Two antivirus firms, McAfee and MessageLabs, yesterday issued a warning to all Windows users that a powerful new virus could be on its way to their machines.

The Goner virus, which has been causing havoc with computers in the US and France this week, was first detected in Europe yesterday morning and has now hit Britain.

According to McAfee the mass-mailer worm is distributed via an email simply titled "Hi". The body of the email reads "How are you? When I saw this screensaver, I immediately thought about you. I am in a harry, [sic] I promise you will love it!"

Some PC Advisor staff spotted it was a virus because the misspelling of 'hurry' didn't tally with the sender's usual way of writing. This kind of suspicion is often encouraged by antivirus firms.
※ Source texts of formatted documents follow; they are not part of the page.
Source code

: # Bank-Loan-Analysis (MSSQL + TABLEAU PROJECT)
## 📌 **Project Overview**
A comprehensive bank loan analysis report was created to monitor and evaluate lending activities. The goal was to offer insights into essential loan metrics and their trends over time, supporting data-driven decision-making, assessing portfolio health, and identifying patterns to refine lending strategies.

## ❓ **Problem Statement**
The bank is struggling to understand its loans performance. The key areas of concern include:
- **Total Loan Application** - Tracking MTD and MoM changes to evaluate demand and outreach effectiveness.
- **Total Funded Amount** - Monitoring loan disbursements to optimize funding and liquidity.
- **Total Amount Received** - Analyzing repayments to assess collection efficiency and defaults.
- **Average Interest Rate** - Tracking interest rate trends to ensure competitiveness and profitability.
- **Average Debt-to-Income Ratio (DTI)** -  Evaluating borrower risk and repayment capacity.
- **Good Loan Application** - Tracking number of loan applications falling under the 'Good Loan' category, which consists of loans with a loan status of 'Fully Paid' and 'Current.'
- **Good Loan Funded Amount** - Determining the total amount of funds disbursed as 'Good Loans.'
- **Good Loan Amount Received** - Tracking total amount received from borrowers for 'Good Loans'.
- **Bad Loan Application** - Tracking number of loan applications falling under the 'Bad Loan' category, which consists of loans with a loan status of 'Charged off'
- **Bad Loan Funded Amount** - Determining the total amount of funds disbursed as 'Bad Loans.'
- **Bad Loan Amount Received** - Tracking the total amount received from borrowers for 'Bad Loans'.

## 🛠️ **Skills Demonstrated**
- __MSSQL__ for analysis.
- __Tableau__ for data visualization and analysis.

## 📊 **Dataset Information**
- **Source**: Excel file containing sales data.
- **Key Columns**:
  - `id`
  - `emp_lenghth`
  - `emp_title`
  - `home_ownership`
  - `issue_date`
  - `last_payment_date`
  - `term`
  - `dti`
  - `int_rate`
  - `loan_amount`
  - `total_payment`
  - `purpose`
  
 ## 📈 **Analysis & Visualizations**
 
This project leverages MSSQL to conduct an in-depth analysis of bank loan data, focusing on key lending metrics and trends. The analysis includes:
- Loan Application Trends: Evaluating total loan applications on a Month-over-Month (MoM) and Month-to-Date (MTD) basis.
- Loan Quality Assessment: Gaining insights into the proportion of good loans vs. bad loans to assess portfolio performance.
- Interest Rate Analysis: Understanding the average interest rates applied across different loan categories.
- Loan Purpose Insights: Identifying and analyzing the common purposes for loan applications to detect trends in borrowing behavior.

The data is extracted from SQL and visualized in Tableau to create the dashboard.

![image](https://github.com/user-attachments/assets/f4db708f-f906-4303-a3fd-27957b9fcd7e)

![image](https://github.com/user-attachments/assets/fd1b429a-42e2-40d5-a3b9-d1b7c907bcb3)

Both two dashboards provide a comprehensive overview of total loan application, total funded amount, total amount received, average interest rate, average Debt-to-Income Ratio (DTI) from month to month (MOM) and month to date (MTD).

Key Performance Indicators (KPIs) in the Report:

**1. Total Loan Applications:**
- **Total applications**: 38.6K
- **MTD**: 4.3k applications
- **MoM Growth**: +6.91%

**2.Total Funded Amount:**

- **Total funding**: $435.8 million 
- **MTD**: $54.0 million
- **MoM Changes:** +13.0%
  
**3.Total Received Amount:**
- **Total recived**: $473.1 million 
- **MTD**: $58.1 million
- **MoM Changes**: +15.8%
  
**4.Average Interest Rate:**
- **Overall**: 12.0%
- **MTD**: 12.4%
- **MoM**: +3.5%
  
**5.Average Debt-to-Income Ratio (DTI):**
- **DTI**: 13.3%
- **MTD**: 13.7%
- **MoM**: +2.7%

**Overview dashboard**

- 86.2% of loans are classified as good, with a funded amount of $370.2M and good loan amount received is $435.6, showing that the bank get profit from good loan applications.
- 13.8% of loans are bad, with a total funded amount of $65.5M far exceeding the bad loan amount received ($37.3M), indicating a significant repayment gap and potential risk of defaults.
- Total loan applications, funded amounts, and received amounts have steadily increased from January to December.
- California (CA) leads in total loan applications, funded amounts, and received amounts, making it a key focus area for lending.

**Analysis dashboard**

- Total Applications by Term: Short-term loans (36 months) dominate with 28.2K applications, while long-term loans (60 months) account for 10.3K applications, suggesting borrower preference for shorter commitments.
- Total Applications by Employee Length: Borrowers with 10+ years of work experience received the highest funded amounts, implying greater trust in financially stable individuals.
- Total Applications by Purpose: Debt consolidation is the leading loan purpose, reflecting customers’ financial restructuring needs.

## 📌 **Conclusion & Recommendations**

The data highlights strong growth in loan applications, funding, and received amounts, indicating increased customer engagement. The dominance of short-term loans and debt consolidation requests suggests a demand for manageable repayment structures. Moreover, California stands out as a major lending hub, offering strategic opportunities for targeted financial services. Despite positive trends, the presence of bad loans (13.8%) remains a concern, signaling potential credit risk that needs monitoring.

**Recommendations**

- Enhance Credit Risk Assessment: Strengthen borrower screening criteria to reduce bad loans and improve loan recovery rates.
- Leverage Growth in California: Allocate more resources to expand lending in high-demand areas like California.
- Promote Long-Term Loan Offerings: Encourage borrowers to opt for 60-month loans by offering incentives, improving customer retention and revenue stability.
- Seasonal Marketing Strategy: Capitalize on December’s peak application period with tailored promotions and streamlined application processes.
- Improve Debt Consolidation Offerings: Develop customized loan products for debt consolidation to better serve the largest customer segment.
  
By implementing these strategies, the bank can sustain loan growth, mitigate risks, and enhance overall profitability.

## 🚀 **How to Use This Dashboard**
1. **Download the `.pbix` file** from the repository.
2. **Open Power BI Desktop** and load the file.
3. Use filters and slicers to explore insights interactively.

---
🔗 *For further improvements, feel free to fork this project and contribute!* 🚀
The payload in the virus is not self-activating and requires emails to be opened to activate it. Once opened the worm can delete files and then emails itself to every address found in the persons address book.

"The problem is that most companies' firewalls don't stop screensavers as these files are generally harmless," said Sal Viviros, marketing manager at McAfee. "This virus is devastating. It has caused whole servers to go down because hundreds of inboxes have been hit."
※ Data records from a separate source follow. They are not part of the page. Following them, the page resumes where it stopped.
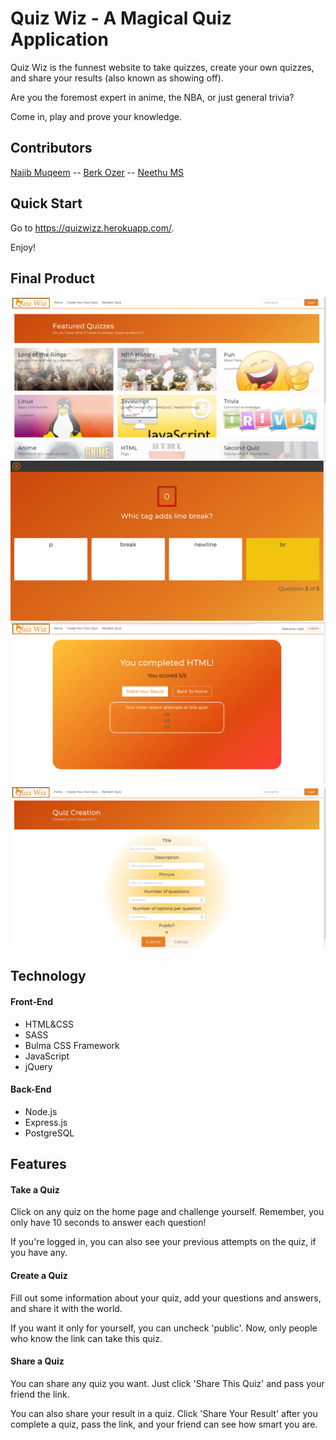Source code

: # Quiz Wiz - A Magical Quiz Application

Quiz Wiz is the funnest website to take quizzes, create your own quizzes, and share your results (also known as showing off).

Are you the foremost expert in anime, the NBA, or just general trivia?

Come in, play and prove your knowledge.

## Contributors

[Najib Muqeem](https://github.com/najibmuqeem) -- [Berk Ozer](https://github.com/berk-ozer) -- [Neethu MS](https://github.com/neethu-ms)

## Quick Start

Go to https://quizwizz.herokuapp.com/. 

Enjoy!

## Final Product

!["Quiz Wiz home page"](screenshots/home-page.png)
!["Taking a quiz"](screenshots/take-quiz.png)
!["Finished quiz"](screenshots/share-result.png)
!["Creating a quiz"](screenshots/create-quiz.png)

## Technology

#### Front-End
- HTML&CSS
- SASS
- Bulma CSS Framework
- JavaScript
- jQuery

#### Back-End
- Node.js
- Express.js
- PostgreSQL

## Features

#### Take a Quiz
Click on any quiz on the home page and challenge yourself.
Remember, you only have 10 seconds to answer each question!

If you're logged in, you can also see your previous attempts on the quiz, if you have any.

#### Create a Quiz

Fill out some information about your quiz, add your questions and answers, and share it with the world.

If you want it only for yourself, you can uncheck 'public'. Now, only people who know the link can take this quiz.

#### Share a Quiz

You can share any quiz you want. Just click 'Share This Quiz' and pass your friend the link.

You can also share your result in a quiz. Click 'Share Your Result' after you complete a quiz, pass the link, and your friend can see how smart you are.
McAfee has detected 68,000 incidents from its online scanning system, which is the largest it has seen since the Love Bug virus.
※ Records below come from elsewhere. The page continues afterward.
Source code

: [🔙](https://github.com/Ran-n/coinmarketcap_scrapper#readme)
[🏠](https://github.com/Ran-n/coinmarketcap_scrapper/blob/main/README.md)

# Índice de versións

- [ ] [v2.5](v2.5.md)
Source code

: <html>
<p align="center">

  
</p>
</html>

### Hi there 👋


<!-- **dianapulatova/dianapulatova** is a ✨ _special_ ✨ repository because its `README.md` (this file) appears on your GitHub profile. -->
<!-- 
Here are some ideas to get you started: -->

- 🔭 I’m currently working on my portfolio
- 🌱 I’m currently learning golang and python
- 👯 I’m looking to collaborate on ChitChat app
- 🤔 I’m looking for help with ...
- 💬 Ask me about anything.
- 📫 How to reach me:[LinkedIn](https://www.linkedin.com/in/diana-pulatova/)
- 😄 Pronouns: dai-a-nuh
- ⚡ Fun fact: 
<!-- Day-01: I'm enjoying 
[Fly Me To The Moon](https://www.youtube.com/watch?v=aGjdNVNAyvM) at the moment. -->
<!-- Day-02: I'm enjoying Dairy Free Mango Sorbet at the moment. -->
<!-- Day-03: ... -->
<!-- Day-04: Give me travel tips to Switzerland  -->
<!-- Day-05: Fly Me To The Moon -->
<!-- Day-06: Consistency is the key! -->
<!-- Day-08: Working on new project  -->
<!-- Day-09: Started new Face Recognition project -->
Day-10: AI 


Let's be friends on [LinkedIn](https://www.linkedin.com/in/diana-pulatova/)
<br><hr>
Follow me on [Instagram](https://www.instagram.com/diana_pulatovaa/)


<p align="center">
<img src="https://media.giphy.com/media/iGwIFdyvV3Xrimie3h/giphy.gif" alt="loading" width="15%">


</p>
Anyone running Microsoft Outlook Express and whose computer supports Visual Basic Scripting is a potential victim.

Microsoft has not yet issued a patch for the Goner virus and has urged users to be vigilant.

"There are more and more viruses attacking our systems and it is vital that we are aware of their existence and know how to handle them," said Microsoft.

Antivirus firm Computer Associates has branded the worm high risk.

"Like many other virus threats, Goner uses social engineering to induce users to unknowingly activate it," said Ian Hameroff, business manager at Computer Associates. "Goner can be stopped in its tracks by a combination of common sense and the right tools."

Most of the antivirus major players have issued virus defence DAT updates plus manual removal instructions, so PC Advisor's advice is to update your DAT files now.